Dataset items:
###
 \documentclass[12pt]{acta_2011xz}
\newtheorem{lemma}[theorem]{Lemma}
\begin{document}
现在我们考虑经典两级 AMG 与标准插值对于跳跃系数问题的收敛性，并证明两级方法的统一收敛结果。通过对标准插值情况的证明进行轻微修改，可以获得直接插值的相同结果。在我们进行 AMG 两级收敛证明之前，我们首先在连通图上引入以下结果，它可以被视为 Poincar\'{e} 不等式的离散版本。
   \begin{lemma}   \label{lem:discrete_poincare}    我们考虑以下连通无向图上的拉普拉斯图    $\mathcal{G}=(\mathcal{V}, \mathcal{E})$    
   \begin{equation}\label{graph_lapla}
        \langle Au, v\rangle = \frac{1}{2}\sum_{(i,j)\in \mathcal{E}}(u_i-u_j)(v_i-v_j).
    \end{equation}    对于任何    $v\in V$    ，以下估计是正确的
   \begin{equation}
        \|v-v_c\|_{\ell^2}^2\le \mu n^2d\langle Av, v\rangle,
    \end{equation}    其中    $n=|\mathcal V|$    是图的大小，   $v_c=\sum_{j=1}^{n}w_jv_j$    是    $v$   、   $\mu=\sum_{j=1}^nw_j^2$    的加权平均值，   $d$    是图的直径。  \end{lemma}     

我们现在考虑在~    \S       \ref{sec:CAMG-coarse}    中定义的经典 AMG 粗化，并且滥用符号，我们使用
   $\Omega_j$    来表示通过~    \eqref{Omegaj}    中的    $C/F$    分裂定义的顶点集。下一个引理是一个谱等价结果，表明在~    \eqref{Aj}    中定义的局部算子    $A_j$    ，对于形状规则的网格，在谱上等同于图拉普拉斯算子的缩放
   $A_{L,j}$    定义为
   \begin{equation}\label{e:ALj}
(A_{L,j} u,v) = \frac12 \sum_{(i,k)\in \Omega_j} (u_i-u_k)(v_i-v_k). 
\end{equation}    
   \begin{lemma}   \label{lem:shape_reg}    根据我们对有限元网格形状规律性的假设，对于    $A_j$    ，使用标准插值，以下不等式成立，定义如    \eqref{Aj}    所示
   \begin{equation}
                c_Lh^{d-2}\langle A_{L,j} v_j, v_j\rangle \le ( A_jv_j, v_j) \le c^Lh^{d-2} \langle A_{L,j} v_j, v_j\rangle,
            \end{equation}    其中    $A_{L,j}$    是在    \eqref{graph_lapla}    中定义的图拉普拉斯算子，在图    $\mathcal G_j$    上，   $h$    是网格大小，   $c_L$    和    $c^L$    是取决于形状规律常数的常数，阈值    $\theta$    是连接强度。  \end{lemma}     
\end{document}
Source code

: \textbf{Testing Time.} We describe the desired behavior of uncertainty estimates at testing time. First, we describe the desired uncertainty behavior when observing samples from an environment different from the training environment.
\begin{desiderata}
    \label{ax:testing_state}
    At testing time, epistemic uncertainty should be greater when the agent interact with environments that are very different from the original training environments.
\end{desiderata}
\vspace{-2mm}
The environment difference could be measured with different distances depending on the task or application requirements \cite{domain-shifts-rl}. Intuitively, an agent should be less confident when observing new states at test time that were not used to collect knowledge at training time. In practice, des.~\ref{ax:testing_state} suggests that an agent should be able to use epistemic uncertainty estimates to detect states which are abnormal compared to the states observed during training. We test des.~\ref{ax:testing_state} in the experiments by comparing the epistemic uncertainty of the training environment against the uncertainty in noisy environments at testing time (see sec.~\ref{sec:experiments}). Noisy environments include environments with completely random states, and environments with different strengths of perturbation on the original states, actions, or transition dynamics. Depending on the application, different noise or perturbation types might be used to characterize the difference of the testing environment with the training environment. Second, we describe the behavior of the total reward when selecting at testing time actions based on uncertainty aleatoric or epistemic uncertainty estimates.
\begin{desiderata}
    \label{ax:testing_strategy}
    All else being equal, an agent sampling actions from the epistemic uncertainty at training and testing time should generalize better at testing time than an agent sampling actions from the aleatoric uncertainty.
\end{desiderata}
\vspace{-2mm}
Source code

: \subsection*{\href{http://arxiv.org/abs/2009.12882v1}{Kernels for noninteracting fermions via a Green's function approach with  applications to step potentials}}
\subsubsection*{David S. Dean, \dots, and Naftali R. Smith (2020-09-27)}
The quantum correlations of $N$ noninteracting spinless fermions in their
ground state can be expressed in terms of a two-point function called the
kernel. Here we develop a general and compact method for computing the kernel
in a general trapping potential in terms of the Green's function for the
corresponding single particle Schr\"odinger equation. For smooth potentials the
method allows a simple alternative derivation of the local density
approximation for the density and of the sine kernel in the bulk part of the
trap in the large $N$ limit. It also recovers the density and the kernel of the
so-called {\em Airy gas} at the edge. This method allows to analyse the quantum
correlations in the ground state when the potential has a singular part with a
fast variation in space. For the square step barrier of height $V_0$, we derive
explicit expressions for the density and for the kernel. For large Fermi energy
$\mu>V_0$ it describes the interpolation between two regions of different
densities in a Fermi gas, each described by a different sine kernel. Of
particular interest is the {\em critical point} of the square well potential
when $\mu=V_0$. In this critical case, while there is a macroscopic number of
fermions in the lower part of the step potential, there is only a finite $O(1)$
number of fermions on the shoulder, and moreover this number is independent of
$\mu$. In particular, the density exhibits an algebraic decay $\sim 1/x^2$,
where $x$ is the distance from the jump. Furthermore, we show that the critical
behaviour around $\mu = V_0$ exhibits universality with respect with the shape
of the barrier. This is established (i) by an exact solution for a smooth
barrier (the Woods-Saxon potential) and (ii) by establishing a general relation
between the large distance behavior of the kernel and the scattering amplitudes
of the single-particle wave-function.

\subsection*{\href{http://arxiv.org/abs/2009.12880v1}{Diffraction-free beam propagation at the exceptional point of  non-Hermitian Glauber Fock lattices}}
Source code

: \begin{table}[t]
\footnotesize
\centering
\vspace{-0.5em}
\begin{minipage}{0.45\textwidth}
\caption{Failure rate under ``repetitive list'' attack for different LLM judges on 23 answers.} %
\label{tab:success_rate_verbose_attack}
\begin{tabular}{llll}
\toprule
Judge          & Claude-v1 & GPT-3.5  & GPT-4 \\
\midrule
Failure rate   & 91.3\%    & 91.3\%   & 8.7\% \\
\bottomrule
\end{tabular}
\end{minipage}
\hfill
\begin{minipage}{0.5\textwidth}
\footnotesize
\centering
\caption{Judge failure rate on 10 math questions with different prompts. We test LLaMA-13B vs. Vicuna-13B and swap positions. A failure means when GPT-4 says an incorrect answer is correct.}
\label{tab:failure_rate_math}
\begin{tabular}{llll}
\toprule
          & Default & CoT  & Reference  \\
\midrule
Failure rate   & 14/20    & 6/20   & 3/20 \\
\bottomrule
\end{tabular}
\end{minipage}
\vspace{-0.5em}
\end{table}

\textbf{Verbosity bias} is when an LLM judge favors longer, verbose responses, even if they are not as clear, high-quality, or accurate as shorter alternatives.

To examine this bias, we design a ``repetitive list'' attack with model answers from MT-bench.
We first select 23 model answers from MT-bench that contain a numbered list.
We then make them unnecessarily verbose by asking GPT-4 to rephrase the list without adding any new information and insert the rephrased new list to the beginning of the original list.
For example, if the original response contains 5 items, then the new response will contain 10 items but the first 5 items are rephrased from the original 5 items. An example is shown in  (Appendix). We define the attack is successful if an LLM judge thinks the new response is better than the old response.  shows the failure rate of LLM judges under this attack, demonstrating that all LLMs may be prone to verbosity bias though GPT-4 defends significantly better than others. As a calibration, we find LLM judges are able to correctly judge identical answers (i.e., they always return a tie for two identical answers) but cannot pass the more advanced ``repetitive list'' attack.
###
What needs to be done:
How many lines in the records above hold the word "sine"? Give only the number.

Response to the task:
2